El aluvión de noticias “deprimentes” figura como la primera razón del público a tomar distancia de los medios de comunicación, a distanciarse de la información real.

El aluvión informativo en el que estamos, globalmente en estos tiempos, genera reacciones de diverso tipo. Como nunca antes las personas tienen acceso a un sinfín de noticias literalmente en tiempo real y en múltiples plataformas. Vivimos una sociedad saturada de información, pero no necesariamente mejor informada.

Una tendencia que va cobrando fuerza, y que se observa en general entre los más jóvenes, apunta hacia una cierta evasión de la realidad. Las noticias son, por lo general, tan duras y con temas que sobrepasan la capacidad de una persona para poder transformar dicha realidad, que no pocos deciden evadirse. O creen que pueden estar informados sin pasar por los sitios de noticias profesionales.

No es algo nuevo, en verdad, pero los últimos acontecimientos globales, vienen a remarcar la nueva actitud que se tiene ante la información. La pandemia de la covid-19, durante dos años, y la invasión rusa a Ucrania, que se ha iniciado en este 2022 cuando justamente creíamos que ya había pasado lo peor con lo que vivimos en 2020 y 2021, constituyen puntos de inflexión en el acercamiento de las personas a las noticias.

Un estudio reciente del Instituto Reuters ha venido a arrojar luces sobre este fenómeno. Se trata de un proceso en marcha, en elaboración, no hay verdades absolutas o inamovibles.
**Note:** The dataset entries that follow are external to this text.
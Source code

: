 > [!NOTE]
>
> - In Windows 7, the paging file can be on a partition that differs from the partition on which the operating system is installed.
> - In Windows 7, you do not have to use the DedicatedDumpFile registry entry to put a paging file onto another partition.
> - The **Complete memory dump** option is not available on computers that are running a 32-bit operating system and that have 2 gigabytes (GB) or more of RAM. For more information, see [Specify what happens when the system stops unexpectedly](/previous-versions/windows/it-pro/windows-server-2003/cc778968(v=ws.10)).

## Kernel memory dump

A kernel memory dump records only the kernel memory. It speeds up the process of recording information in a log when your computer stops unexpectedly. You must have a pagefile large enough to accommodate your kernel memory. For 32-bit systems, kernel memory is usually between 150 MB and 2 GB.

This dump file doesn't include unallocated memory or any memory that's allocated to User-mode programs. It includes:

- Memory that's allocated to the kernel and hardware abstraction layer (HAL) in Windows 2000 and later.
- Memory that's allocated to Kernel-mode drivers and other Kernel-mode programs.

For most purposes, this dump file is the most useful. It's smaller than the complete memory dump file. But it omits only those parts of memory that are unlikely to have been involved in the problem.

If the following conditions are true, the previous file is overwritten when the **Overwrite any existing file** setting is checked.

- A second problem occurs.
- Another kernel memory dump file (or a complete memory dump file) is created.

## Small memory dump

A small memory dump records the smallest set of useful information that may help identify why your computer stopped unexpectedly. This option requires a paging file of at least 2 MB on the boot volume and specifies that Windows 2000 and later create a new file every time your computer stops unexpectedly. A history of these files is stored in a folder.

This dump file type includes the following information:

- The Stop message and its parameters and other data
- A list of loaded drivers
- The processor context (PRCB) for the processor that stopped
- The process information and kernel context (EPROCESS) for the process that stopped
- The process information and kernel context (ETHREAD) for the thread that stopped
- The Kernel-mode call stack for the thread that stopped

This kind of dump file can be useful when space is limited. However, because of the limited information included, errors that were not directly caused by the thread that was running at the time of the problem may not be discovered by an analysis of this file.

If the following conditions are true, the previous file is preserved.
Las imágenes de ciudades enteras en cuarentena o la extrapolación de los casos más llamativos de fallecimientos por covid-19, junto a las interrogantes que aún prevalecen sobre este virus, dejaron una estela de personas, en todo el mundo, que tomaron distancia de las noticias sobre la pandemia. “No puedo con esto” fue una frase que escuchamos en muchos ámbitos familiares o personales.
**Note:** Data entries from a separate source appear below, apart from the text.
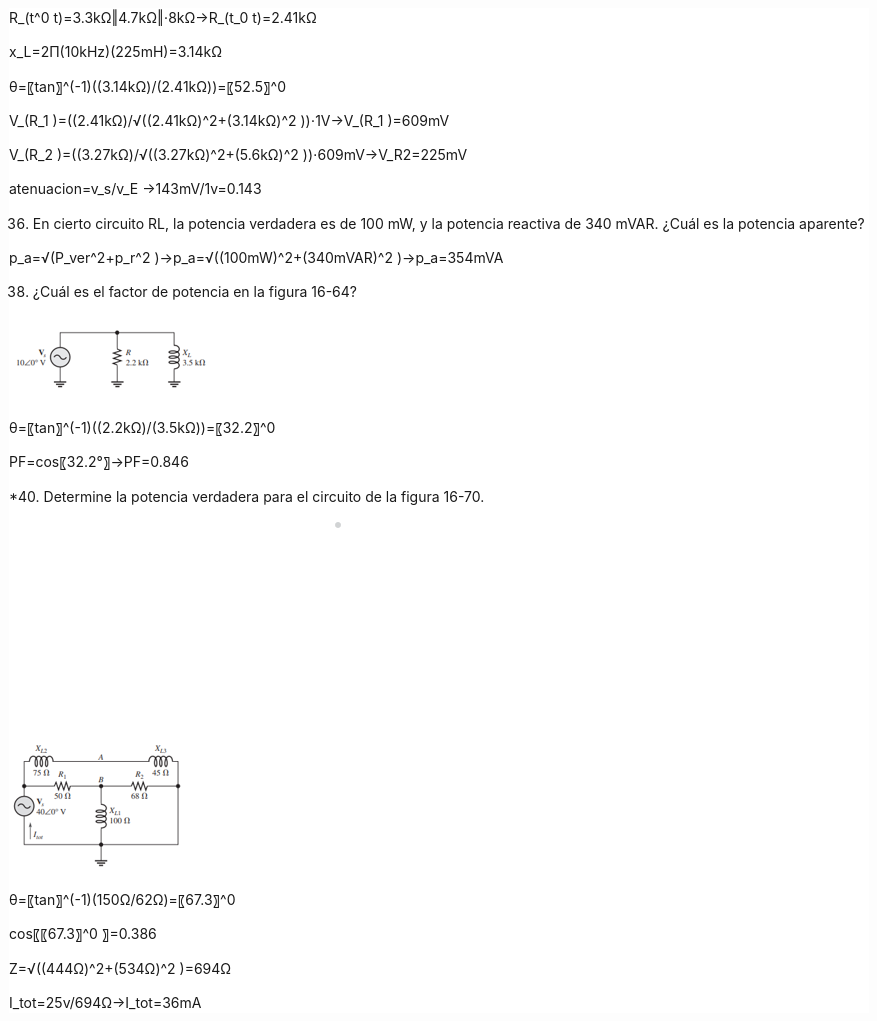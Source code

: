 R_(t^0 t)=3.3kΩ‖4.7kΩ‖⋅8kΩ→R_(t_0 t)=2.41kΩ

x_L=2Π(10kHz)(225mH)=3.14kΩ

θ=〖tan〗^(-1)⁡((3.14kΩ)/(2.41kΩ))=〖52.5〗^0

V_(R_1 )=((2.41kΩ)/√((2.41kΩ)^2+(3.14kΩ)^2 ))⋅1V→V_(R_1 )=609mV

V_(R_2 )=((3.27kΩ)/√((3.27kΩ)^2+(5.6kΩ)^2 ))⋅609mV→V_R2=225mV

atenuacion=v_s/v_E →143mV/1v=0.143
 
36. En cierto circuito RL, la potencia verdadera es de 100 mW, y la potencia reactiva de 340 mVAR. ¿Cuál es la potencia aparente?

p_a=√(P_ver^2+p_r^2 )→p_a=√((100mW)^2+(340mVAR)^2 )→p_a=354mVA

38. ¿Cuál es el factor de potencia en la figura 16-64?

![1](https://github.com/hmcasa1/Tarea-8/blob/030e7988463901c7a577b29ace3dd6fe00d2f4cd/imagenes/Ejercicio%2038%20cap.png)
 
θ=〖tan〗^(-1)⁡((2.2kΩ)/(3.5kΩ))=〖32.2〗^0

PF=cos⁡〖32.2°〗→PF=0.846

*40. Determine la potencia verdadera para el circuito de la figura 16-70.

![1](https://github.com/hmcasa1/Tarea-8/blob/030e7988463901c7a577b29ace3dd6fe00d2f4cd/imagenes/Ejercicio%2040%20cap.png)
 
θ=〖tan〗^(-1)⁡(150Ω/62Ω)=〖67.3〗^0

cos⁡〖〖67.3〗^0 〗=0.386

Z=√((444Ω)^2+(534Ω)^2 )=694Ω

I_tot=25v/694Ω→I_tot=36mA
Cuando parecía que el mundo recobraba cierta normalidad, comenzó la guerra promovida por Rusia en aras de tomar el control o destruir a Ucrania. Inicialmente, como con la pandemia, muchos pensaron que la cosa sería pasajera y que estando al otro lado del mundo aquello no nos afectaría. Lamentablemente están equivocados.

El mundo que observa esta guerra, cada vez más va cobrando consciencia de los impactos energéticos y alimenticios en todo el mundo que nos dejará esta ambición de Vladimir Putin; y, por otro lado, tampoco hay señales de que la guerra concluya pronto. Por dónde se le mire se trata de malas noticias.

Nadie quiere noticias deprimentes

El aluvión de noticias “deprimentes” figura como la primera razón del público a tomar distancia de los medios de comunicación, a distanciarse de la información real. Esto según un estudio global hecho por la agencia Reuters y difundido a mediados de junio. Este reporte se basa en una encuesta aplicada en 46 países con un total de 93.000 participantes.

Un 38% de las personas encuestadas declaró que prefería ignorar los medios de comunicación, en comparación con el 29% de 2017. El porcentaje se duplicó en Brasil (54%) y Gran Bretaña (46%). Las personas jóvenes se mostraron particularmente reticentes.

Los jóvenes en distintos lugares han encontrado en Tik Tok una manera de aproximarse a lo que ocurre o a evadir lo que ocurre, y ahora cada vez más los llamados medios de comunicación del establishment están haciendo presencia en esta red social que había sido bastante desvalorizada por el periodismo.

En el estudio, los encuestados sostuvieron que el principal motivo para evitar las noticias es la sensación de repetición, en particular a causa de la pandemia y las crisis políticas. La sensación de impotencia, o la dificultad para entender algunos problemas también fueron mencionados por las personas encuestadas. La guerra en Ucrania se inscribe en esto último.

Estos resultados suponen un reto particular para los medios de comunicación, según Nic Newman, el principal autor del estudio: “Los temas que los periodistas consideran importantes, como las crisis políticas, los conflictos internacionales y las pandemias mundiales parecen ser precisamente los que alejan a algunas personas de las noticias”. Esto es sin duda un gran desafío para el periodismo.

Otro desafío claro está en el cómo circulan hoy las noticias. La era de las grandes plataformas también ha abierto un consumo a gran escala de contenidos reales, falseados o satíricos. Muchos ciudadanos hoy tienen serias dificultades para diferenciar lo que es un contenido generado por un medio o periodista con criterios profesionales, y que se difunde por alguna de las grandes plataformas, de cualquier tontería que con intención de desinformar es empaquetada como noticia.